Look at Section 7 of the Dunwoody Park Master Plan on the Dunwoody.gov website. It is the section on funding park improvements. It will give you some idea of what the city plans to spend your $33 million. It includes:
$3.5 million for the Dunwoody Nature Center, including a new $1.2 million building.
$3 million for Donaldson Farm including a $1 million in renovations.
$1.5 million for Perimeter Park
$2 million for Windwood Hollow. It would be cheaper to build them a swimming pool and give the park to the homeowners’ association. The same goes for Vernon Oaks and the PVC Farm.
$16 million for Brooke Run. It still include $6 million the three baseball fields for the Senior Baseball League. Four tennis courts will cost $4.5 million. The picnic, roads and trails portion will cost $6 million.

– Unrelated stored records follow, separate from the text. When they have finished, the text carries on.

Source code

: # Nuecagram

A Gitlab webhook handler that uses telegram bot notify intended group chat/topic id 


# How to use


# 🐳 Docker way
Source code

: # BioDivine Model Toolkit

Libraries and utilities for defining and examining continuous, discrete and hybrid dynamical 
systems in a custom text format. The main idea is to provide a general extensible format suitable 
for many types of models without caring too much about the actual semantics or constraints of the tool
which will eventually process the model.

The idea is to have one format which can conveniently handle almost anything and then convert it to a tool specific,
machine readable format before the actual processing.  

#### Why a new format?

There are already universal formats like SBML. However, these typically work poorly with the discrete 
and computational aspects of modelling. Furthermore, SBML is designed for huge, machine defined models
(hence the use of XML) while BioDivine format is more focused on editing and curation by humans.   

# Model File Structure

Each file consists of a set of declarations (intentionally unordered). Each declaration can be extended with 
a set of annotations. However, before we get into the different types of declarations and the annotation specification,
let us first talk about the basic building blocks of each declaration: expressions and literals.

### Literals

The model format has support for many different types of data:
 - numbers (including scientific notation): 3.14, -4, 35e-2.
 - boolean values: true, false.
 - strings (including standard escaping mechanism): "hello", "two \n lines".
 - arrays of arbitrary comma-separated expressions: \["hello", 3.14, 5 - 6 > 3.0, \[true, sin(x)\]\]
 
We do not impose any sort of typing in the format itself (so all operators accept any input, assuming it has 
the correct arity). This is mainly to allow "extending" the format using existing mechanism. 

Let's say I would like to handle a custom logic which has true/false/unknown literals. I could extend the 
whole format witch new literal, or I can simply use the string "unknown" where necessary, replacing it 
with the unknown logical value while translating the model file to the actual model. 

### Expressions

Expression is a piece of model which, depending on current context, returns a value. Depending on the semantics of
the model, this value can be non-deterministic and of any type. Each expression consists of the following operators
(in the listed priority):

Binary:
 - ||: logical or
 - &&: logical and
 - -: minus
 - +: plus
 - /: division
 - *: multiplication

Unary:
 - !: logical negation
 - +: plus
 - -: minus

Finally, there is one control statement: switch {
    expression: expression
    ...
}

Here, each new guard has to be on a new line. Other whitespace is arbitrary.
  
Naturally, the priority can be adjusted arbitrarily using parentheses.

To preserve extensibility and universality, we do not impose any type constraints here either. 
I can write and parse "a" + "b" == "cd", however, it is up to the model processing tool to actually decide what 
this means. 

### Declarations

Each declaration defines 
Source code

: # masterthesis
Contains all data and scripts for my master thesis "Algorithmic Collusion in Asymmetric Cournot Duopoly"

At $1000 each, all the signs, picnic tables and trash cans look too expensive.
It would be cheaper for the city to donate the land to the Nature Center and the Preservation Trust and let them pay for the improvements. Dunwoody would be the first city to privatize its parks and get that expense off the books. That leaves Brook Run for Spring and Fall concerts.
If the city chose to give parks away, I would really object to the city buying any more land for parks. There are only so many parks a city can afford to give away. Anybody else who wants to donate land for parks would see the Preservation Trust and leave the city alone.